Gölge Oyunu 1992 "Yeryüzüne İnen Melek"

golge-oyunu-1992-yeryuzune-inen-melek

Yönetmen: Yavuz Turgul
Senarist: Yavuz Turgul
Türü: Dram
Yapım yılı: 1992
Oyuncular: Şener Şen, Şevket Altuğ, Larissa Litichevskaya

   İnstagramda kısa videoları kaydırırken karşıma hep de komik kedi, köpek videoları çıkmıyor. Sık sık film önerileri de karşıma çıkıyor. Onlardan birisi olan Gölge Oyunu filmini sonunda izledim. 1992 Yapımı bu Türk filmini bu kadar geç izlemiş olmak benim ayıbım olsun. Nitekim film hikayesi, kafa karıştıran alt metni, mesajları ile zamanında ve sonrasında değerini görememiş kesinlikle. Neyse ki sosyal medyanın gücü bu filmi yeniden gündeme getiriyor. 

golge-oyunu-1992-yeryuzune-inen-melek1
    Öncelikle hikayemizden biraz bahsedeyim. Abidin (Şener Şen) ve Mahmut (Şevket Altuğ) Rüya Pavyonunda çalışan ikili komedyenlerdir. Kendilerine Karabiberler ismini vermişler. Abidin uçarı bir karakter Mahmut ise daha içe kapanık bir karakter. Bir gün çalıştıkları pavyona dilsiz konuşamayan bir kız olan Kumru (Larissa Litichevskaya) gelir. Bu kız elbette pavyonda çalışamaz ve sokağa atılır. Mahmut ise Abidin gönülsüz olsa da bu kıza sahip çıkar. İşte asıl hikaye de bundan sonra başlar. Kumru birisini arıyordur. Cebinde fotoğrafı olan bu kişi annesidir veya biz öyle sanıyoruz işte. Mahmut ve Abidin yoksulluk ile boğuşurken bir de bu işin peşine düşerler. Hatta bu yüzden bir ara araları dahi bozulur. Arkadaşını kaybettiğini düşünen Abidin canına kıymak bile ister. Bu süreçte Kumru bazı canlıların hayatına da dokunur. Mesela uyku sorunu çeken ev sahibi kadının sorununu giderir. Onu sonsuz uykuya kavuşturur. Ölmek üzere olan bir kuşa hayat verir. Bizim ikili bu mucizeleri görse de elbette anlam veremezler. Zaten en sonunda da soru işaretleri ile baş başa kalırlar. Kumrunun annesini bir hapishanede bulurlar kavuştururlar. Fakat sonrasında Kumru ortadan kaybolur. Belki annesine gitmiştir derler hapishaneye giderler ama annesi de hiç var olmamıştır. Kumru kimdir? Neyin nesidir? 

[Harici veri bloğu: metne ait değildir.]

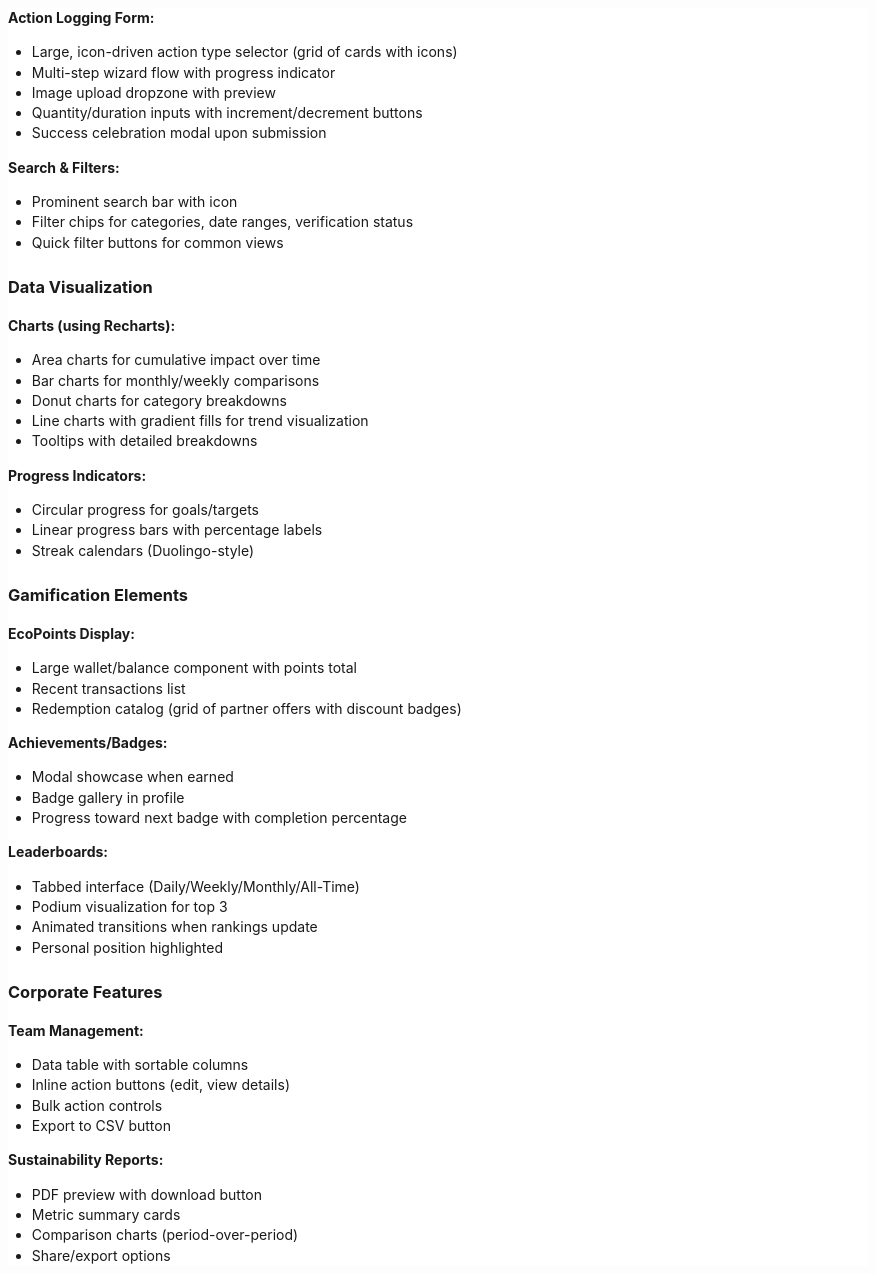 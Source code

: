 **Action Logging Form:**
- Large, icon-driven action type selector (grid of cards with icons)
- Multi-step wizard flow with progress indicator
- Image upload dropzone with preview
- Quantity/duration inputs with increment/decrement buttons
- Success celebration modal upon submission

**Search & Filters:**
- Prominent search bar with icon
- Filter chips for categories, date ranges, verification status
- Quick filter buttons for common views

### Data Visualization

**Charts (using Recharts):**
- Area charts for cumulative impact over time
- Bar charts for monthly/weekly comparisons
- Donut charts for category breakdowns
- Line charts with gradient fills for trend visualization
- Tooltips with detailed breakdowns

**Progress Indicators:**
- Circular progress for goals/targets
- Linear progress bars with percentage labels
- Streak calendars (Duolingo-style)

### Gamification Elements

**EcoPoints Display:**
- Large wallet/balance component with points total
- Recent transactions list
- Redemption catalog (grid of partner offers with discount badges)

**Achievements/Badges:**
- Modal showcase when earned
- Badge gallery in profile
- Progress toward next badge with completion percentage

**Leaderboards:**
- Tabbed interface (Daily/Weekly/Monthly/All-Time)
- Podium visualization for top 3
- Animated transitions when rankings update
- Personal position highlighted

### Corporate Features

**Team Management:**
- Data table with sortable columns
- Inline action buttons (edit, view details)
- Bulk action controls
- Export to CSV button

**Sustainability Reports:**
- PDF preview with download button
- Metric summary cards
- Comparison charts (period-over-period)
- Share/export options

golge-oyunu-1992-yeryuzune-inen-melek4
   Filmin hikayesini elimden geldiğince kısaca anlatmaya çalıştım. Şimdi sıra gelelim benim teorime. Kumru bence bir tür melek. Belki de Azrail. Hapishanedeki kadın Kumru'nun bir başka versiyonu veya bizzat kendisi. Çünkü Kumru kadının fotoğrafını ilk gösterdiğinde annem dercesine değil de ben dercesine hareket ediyor. Belki de Kumru, Abidin ve Mahmut'un hayatına dokunarak onlara bazı içsel meselelerde yardımcı olarak kendini özgür bıraktı. Kendi benliği ile buluştu. Hem Abidin hem Mahmut Kumruya dertlerini anlattı. Sonunda da iki karakter olumlu anlamda değişime uğradı. Baştaki yaralı kuş sahnesi de sonradan o kuşun iyileşip uçması da Kumrunun özgürlüğe erişmesine işaret olabilir. Ayrıca aradıkları kadını tam da Abidin ve Mahmut arasını düzeltince bulmaları tesadüf değil. Hatta ilk bulduklarında görevli adam her şeyin zamanı var dercesine bir söz söylüyor. Bu da Abidin'in hastaneden çıkıp Mahmut'la dostça sarılmasına işaret ediyor. Çünkü ziyaret iki arkadaş bir aradayken olmalı. Kumrunun ikisini hapishanedeki kadına takdim etmesi de görevini yaptığının kanıtı. Sorunlar çözüldü ve özgürlük zamanı. 
   İşin özü bu film düşündüren bir film. Temelde bazı felsefi soruları sorduran bir film. Kumru gerçekten var mıydı? Peki biz var mıyız? Bir gölge oyunu muyuz yoksa hakikatin kendisi mi? Fotoğrafın içinde miyiz yoksa o fotoğrafta hiç var olmadık mı?
   Güzel film. Youtube üzerinden de izlenebilir.